One of Colombia’s top high-risk pregnancy specialists, Dr. Miguel Parra-Saavedra, is one of the experts who believes many women in that country sought out additional prenatal care to determine whether their babies were affected, and terminated their pregnancies if ultrasounds showed deformities.
Parra-Saavedra, who heads up the study there of Zika-related birth defects in cooperation with the CDC, told The New York Times that in his own practice, he has diagnosed 13 cases of fetal microcephaly through the end of October this year.
Of those mothers, four decided to terminate their pregnancies right away. Four or five more patients of his wanted to terminate their pregnancies but were turned down by their health insurance for various reasons. Four mothers decided to give birth to their babies, knowing they would be born with microcephaly.
“In my 22 years as an ultrasound physician, I have never seen microcephaly like this,” Dr. Parra-Saavedra told the Times.
Colombia's vice minister for public health, Dr. Fernando Ruiz—who helped make the controversial decision to tell women to avoid pregnancy until the outbreak was over—told the New York Times that thanks to the country's progressive laws and regulations, and because OB-GYNs were made aware of the Zika threat and consequences, more women had access to ultrasounds early enough in their pregnancies to make informed decisions.
However, although abortion is legal in Colombia, health insurance companies there have in some cases taken too long to decide whether they will pay for the procedure, leaving those mothers with no choice but to have the baby. Some of that hesitation is due to the fact that most abortions in Colombia are drug-induced rather than via dilation and curettage (D&C), and insurance companies are reluctant in later-term cases because if they baby is born alive, they have to pay for neonatal intensive care.
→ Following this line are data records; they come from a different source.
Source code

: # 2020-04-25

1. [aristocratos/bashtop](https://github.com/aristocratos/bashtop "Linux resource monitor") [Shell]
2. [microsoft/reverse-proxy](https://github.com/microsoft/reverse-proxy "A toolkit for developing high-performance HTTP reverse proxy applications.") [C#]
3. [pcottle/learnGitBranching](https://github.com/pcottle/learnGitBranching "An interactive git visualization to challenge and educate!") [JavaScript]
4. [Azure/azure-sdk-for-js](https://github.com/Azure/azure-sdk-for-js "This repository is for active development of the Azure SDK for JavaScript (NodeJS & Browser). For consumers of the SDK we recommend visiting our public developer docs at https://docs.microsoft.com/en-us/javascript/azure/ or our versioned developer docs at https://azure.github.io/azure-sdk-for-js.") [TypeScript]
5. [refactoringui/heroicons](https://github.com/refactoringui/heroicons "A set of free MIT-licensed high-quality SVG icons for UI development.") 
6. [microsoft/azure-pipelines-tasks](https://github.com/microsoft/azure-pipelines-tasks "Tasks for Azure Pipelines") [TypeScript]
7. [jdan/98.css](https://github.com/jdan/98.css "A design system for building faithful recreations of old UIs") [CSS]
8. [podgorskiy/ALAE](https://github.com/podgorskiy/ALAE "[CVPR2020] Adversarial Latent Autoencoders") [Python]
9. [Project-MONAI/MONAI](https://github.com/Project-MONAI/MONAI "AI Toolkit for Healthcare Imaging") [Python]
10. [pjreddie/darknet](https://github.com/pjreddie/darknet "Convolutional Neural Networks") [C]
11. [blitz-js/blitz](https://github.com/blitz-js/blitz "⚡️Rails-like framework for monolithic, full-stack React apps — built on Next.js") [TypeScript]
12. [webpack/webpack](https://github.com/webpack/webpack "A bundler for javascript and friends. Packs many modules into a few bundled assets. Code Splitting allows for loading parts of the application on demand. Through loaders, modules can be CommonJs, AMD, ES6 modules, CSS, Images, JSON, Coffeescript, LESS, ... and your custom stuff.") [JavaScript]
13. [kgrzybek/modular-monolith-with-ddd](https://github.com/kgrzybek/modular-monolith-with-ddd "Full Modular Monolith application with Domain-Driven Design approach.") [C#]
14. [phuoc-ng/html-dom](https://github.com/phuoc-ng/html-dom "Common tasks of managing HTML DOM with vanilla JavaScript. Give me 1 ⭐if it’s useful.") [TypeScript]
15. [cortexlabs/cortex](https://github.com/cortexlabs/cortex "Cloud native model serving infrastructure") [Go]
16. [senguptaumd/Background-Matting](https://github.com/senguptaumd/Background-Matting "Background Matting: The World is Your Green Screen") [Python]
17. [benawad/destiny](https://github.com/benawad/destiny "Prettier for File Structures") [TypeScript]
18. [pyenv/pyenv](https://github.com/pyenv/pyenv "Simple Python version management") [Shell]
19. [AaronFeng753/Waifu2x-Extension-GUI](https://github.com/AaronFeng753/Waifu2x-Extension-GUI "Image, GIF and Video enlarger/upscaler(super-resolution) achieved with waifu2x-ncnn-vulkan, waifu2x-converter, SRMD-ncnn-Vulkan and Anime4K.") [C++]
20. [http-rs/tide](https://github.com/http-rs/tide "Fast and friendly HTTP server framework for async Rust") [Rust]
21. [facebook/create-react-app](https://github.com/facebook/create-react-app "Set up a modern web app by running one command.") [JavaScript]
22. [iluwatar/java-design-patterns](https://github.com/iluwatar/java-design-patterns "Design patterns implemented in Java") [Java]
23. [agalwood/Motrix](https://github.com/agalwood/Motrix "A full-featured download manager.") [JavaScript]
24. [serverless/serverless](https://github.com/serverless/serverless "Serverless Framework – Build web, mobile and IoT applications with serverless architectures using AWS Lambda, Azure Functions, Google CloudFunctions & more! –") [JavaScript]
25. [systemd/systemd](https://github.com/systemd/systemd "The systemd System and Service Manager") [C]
Since the fetal head deformity may sometimes not be detected until early in the third trimester, it makes for difficult choices on both sides—parents and insurance companies—with little time for thinking it over too much.
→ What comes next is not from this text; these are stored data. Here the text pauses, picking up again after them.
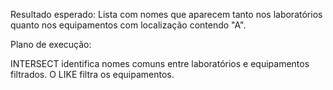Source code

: Resultado esperado: Lista com nomes que aparecem tanto nos laboratórios quanto nos equipamentos com localização contendo "A".

Plano de execução:

INTERSECT identifica nomes comuns entre laboratórios e equipamentos filtrados.
O LIKE filtra os equipamentos.
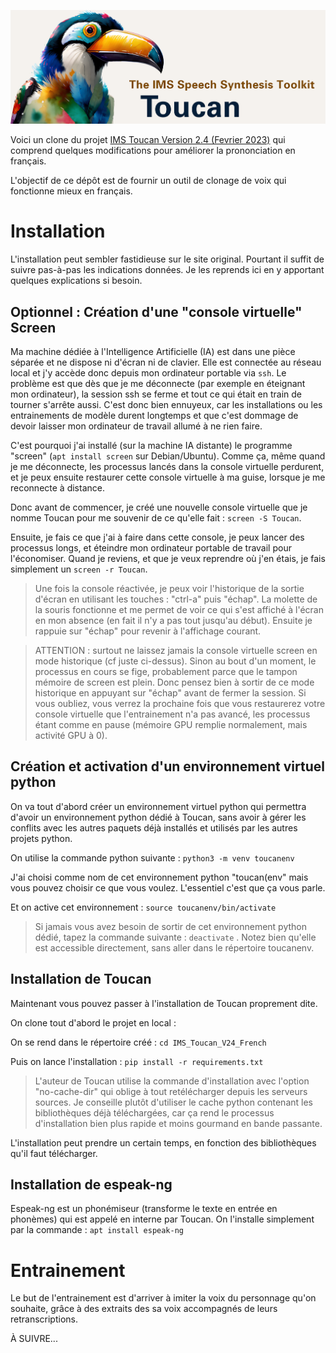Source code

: ![image](Utility/toucan.png)

Voici un clone du projet [IMS Toucan Version 2.4 (Fevrier 2023)](https://github.com/DigitalPhonetics/IMS-Toucan/tree/v2.4) qui comprend quelques modifications pour améliorer la prononciation en français. 

L'objectif de ce dépôt est de fournir un outil de clonage de voix qui fonctionne mieux en français. 

# Installation

L'installation peut sembler fastidieuse sur le site original. Pourtant il suffit de suivre pas-à-pas les indications données. Je les reprends ici en y apportant quelques explications si besoin.

## Optionnel : Création d'une "console virtuelle" Screen
Ma machine dédiée à l'Intelligence Artificielle (IA) est dans une pièce séparée et ne dispose ni d'écran ni de clavier. Elle est connectée au réseau local et j'y accède donc depuis mon ordinateur portable via `ssh`. Le problème est que dès que je me déconnecte (par exemple en éteignant mon ordinateur), la session ssh se ferme et tout ce qui était en train de tourner s'arrête aussi. C'est donc bien ennuyeux, car les installations ou les entrainements de modèle durent longtemps et que c'est dommage de devoir laisser mon ordinateur de travail allumé à ne rien faire.

C'est pourquoi j'ai installé (sur la machine IA distante) le programme "screen" (`apt install screen` sur Debian/Ubuntu). Comme ça, même quand je me déconnecte, les processus lancés dans la console virtuelle perdurent, et je peux ensuite restaurer cette console virtuelle à ma guise, lorsque je me reconnecte à distance.

Donc avant de commencer, je créé une nouvelle console virtuelle que je nomme Toucan pour me souvenir de ce qu'elle fait : `screen -S Toucan`.

Ensuite, je fais ce que j'ai à faire dans cette console, je peux lancer des processus longs, et éteindre mon ordinateur portable de travail pour l'économiser. Quand je reviens, et que je veux reprendre où j'en étais, je fais simplement un `screen -r Toucan`.

> Une fois la console réactivée, je peux voir l'historique de la sortie d'écran en utilisant les touches : "ctrl-a" puis "échap". La molette de la souris fonctionne et me permet de voir ce qui s'est affiché à l'écran en mon absence (en fait il n'y a pas tout jusqu'au début). Ensuite je rappuie sur "échap" pour revenir à l'affichage courant.

> ATTENTION : surtout ne laissez jamais la console virtuelle screen en mode historique (cf juste ci-dessus). Sinon au bout d'un moment, le processus en cours se fige, probablement parce que le tampon mémoire de screen est plein. Donc pensez bien à sortir de ce mode historique en appuyant sur "échap" avant de fermer la session. Si vous oubliez, vous verrez la prochaine fois que vous restaurerez votre console virtuelle que l'entrainement n'a pas avancé, les processus étant comme en pause (mémoire GPU remplie normalement, mais activité GPU à 0).

## Création et activation d'un environnement virtuel python
On va tout d'abord créer un environnement virtuel python qui permettra d'avoir un environnement python dédié à Toucan, sans avoir à gérer les conflits avec les autres paquets déjà installés et utilisés par les autres projets python.

On utilise la commande python suivante :
`python3 -m venv toucanenv`

J'ai choisi comme nom de cet environnement python "toucan(env" mais vous pouvez choisir ce que vous voulez. L'essentiel c'est que ça vous parle.

Et on active cet environnement :
`source toucanenv/bin/activate`

> Si jamais vous avez besoin de sortir de cet environnement python dédié, tapez la commande suivante : `deactivate` . Notez bien qu'elle est accessible directement, sans aller dans le répertoire toucanenv.


## Installation de Toucan
Maintenant vous pouvez passer à l'installation de Toucan proprement dite. 


On clone tout d'abord le projet en local :

On se rend dans le répertoire créé :
`cd IMS_Toucan_V24_French`

Puis on lance l'installation :
`pip install -r requirements.txt`

> L'auteur de Toucan utilise la commande d'installation avec l'option "no-cache-dir" qui oblige à tout retélécharger depuis les serveurs sources. Je conseille plutôt d'utiliser le cache python contenant les bibliothèques déjà téléchargées, car ça rend le processus d'installation bien plus rapide et moins gourmand en bande passante.

L'installation peut prendre un certain temps, en fonction des bibliothèques qu'il faut télécharger.

## Installation de espeak-ng
Espeak-ng est un phonémiseur (transforme le texte en entrée en phonèmes) qui est appelé en interne par Toucan. On l'installe simplement par la commande :
`apt install espeak-ng`

# Entrainement
Le but de l'entrainement est d'arriver à imiter la voix du personnage qu'on souhaite, grâce à des extraits des sa voix accompagnés de leurs retranscriptions.

À SUIVRE...


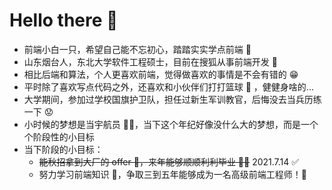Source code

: # Hello there 👋

* 前端小白一只，希望自己能不忘初心，踏踏实实学点前端 👻
* 山东烟台人，东北大学软件工程硕士，目前在搜狐从事前端开发 🧱
* 相比后端和算法，个人更喜欢前端，觉得做喜欢的事情是不会有错的 😁
* 平时除了喜欢写点代码之外，还喜欢和小伙伴们打打篮球 🏀 ，健健身啥的...
* 大学期间，参加过学校国旗护卫队，担任过新生军训教官，后悔没去当兵历练一下 😟
* 小时候的梦想是当宇航员 👨‍🚀，当下这个年纪好像没什么大的梦想，而是一个个阶段性的小目标
* 当下阶段的小目标：
    * ~~能秋招拿到大厂的 offer 💪，来年能够顺顺利利毕业 👨‍🎓~~ 2021.7.14 ✅
    * 努力学习前端知识 📌，争取三到五年能够成为一名高级前端工程师！👷


<!--
**yingjieweb/yingjieweb** is a ✨ _special_ ✨ repository because its `README.md` (this file) appears on your GitHub profile.

Here are some ideas to get you started:

- 🔭 I’m currently working on ...
- 🌱 I’m currently learning ...
- 👯 I’m looking to collaborate on ...
- 🤔 I’m looking for help with ...
- 💬 Ask me about ...
- 📫 How to reach me: ...
- 😄 Pronouns: ...
- ⚡ Fun fact: ...
-->
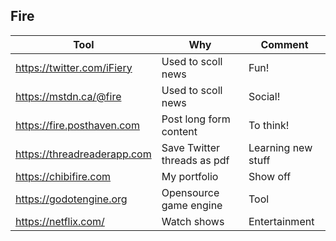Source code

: ## Fire

|Tool  | Why | Comment |
|---|---|---|
| https://twitter.com/iFiery | Used to scoll news | Fun! |
| https://mstdn.ca/@fire | Used to scoll news | Social! |
| https://fire.posthaven.com | Post long form content | To think! |
| https://threadreaderapp.com | Save Twitter threads as pdf | Learning new stuff |
| https://chibifire.com | My portfolio | Show off |
| https://godotengine.org | Opensource game engine | Tool |
| https://netflix.com/ | Watch shows | Entertainment |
According to another doctor, the devastating brain damage caused by Zika can result in babies being born without frontal lobes and lack of connections between the hemispheres of the brain.
“When this happens,” he told the Times, “there is no intelligence, no coordination, no attention, no initiative, no calculation—and no memories at all.”
This can cause lifelong consequences for families in terms of financial obligations, appropriate medical care availability and affordability—all with little support from government.